One of my lovely readers had a huge fight with a Taurus guy she recently started dating, so she decided to turn to me for help. Here’s how I helped her approach her Taurus guy again and make things right between them.
I’ve been seeing my Taurus man for about 4 months and last week I impulsively suggested we take a break from our relationship after hurtful words were exchanged between the both of us. I’m an Aries woman, so I tend to be quite feisty when arguing with people.
After a day of space and thinking everything through, I realized that taking a break was a mistake so I apologized and tried to reconcile. However, it seems that I’ve lost him forever because now he won’t even look at me. He even said that a break was a good idea.
To give a little more insight on our relationship, we work together. I’ve known him for over a year, but we started seeing each other romantically four months ago. He is three years older than me, divorced, and has a son with his ex-wife. I’ve never been married.
This is our first real “fight” and I’ve already made three attempts to show him that I am sorry and that I still care, but he has already closed himself off from me. I want to make things right and fix things between us, but I don’t know how. How should I approach him from now on?
Thank you for writing in and sharing your story with me! It sounds like you wounded his pride in some way. Whatever words were exchanged prior to the suggestion of taking a break is probably the key to what really happened here.
Suggesting a break wouldn’t be a point of “ending it all”. If you think back to what was said, that was probably more telling than anything else.

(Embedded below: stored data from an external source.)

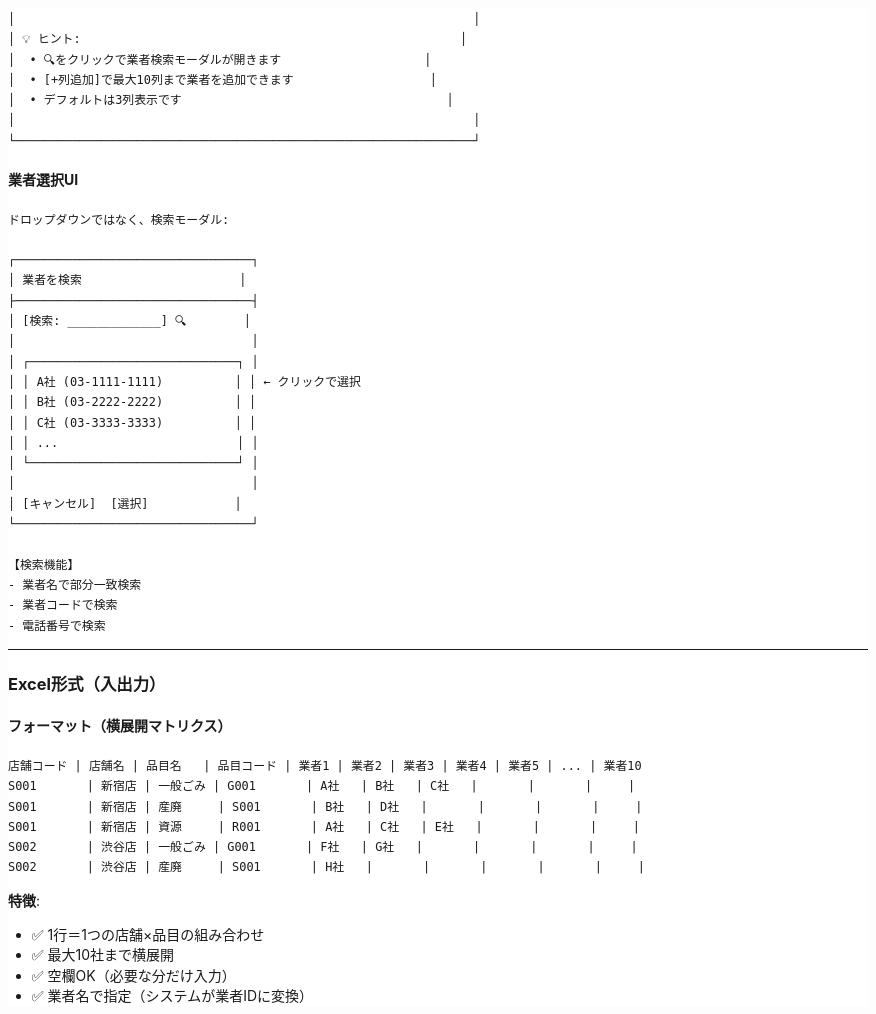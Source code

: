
 ```
│                                                                │
│ 💡 ヒント:                                                     │
│  • 🔍をクリックで業者検索モーダルが開きます                    │
│  • [+列追加]で最大10列まで業者を追加できます                   │
│  • デフォルトは3列表示です                                     │
│                                                                │
└────────────────────────────────────────────────────────────────┘
```

#### 業者選択UI
```
ドロップダウンではなく、検索モーダル:

┌─────────────────────────────────┐
│ 業者を検索                      │
├─────────────────────────────────┤
│ [検索: _____________] 🔍        │
│                                 │
│ ┌─────────────────────────────┐ │
│ │ A社 (03-1111-1111)          │ │ ← クリックで選択
│ │ B社 (03-2222-2222)          │ │
│ │ C社 (03-3333-3333)          │ │
│ │ ...                         │ │
│ └─────────────────────────────┘ │
│                                 │
│ [キャンセル]  [選択]            │
└─────────────────────────────────┘

【検索機能】
- 業者名で部分一致検索
- 業者コードで検索
- 電話番号で検索
```

---

### Excel形式（入出力）

#### フォーマット（横展開マトリクス）
```
店舗コード | 店舗名 | 品目名   | 品目コード | 業者1 | 業者2 | 業者3 | 業者4 | 業者5 | ... | 業者10
S001       | 新宿店 | 一般ごみ | G001       | A社   | B社   | C社   |       |       |     |
S001       | 新宿店 | 産廃     | S001       | B社   | D社   |       |       |       |     |
S001       | 新宿店 | 資源     | R001       | A社   | C社   | E社   |       |       |     |
S002       | 渋谷店 | 一般ごみ | G001       | F社   | G社   |       |       |       |     |
S002       | 渋谷店 | 産廃     | S001       | H社   |       |       |       |       |     |
```

**特徴**:
- ✅ 1行＝1つの店舗×品目の組み合わせ
- ✅ 最大10社まで横展開
- ✅ 空欄OK（必要な分だけ入力）
- ✅ 業者名で指定（システムが業者IDに変換）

Even once you wound a Taurus or make him angry, he will get past it. He won’t do it quickly, however. He has to process everything that happened, if you’ve apologized then he’ll have to SEE that you’re not going to hurt him again, and there has to be time between you two.
So since you suggested a break; he’s not expecting to handle it any other way right now. The best thing you can do is give him time and space so that he can calm down and think things over. If you try to push him; he may permanently close off.
Since you work together; you won’t completely be apart. Therefore he’s forced to think about it even when he doesn’t want to. This is good for you as he cannot just completely freeze you out.
Right now he’s trying his best to do that as he’s trying to hurt you for having hurt him. So the best you can do is apologize, explain your side and then let time elapse so that he can figure out his feelings. I know that isn’t easy but it’s the only thing you can really do. Give it time.
I hope this helps you, sweetheart. You’ll be in my thoughts!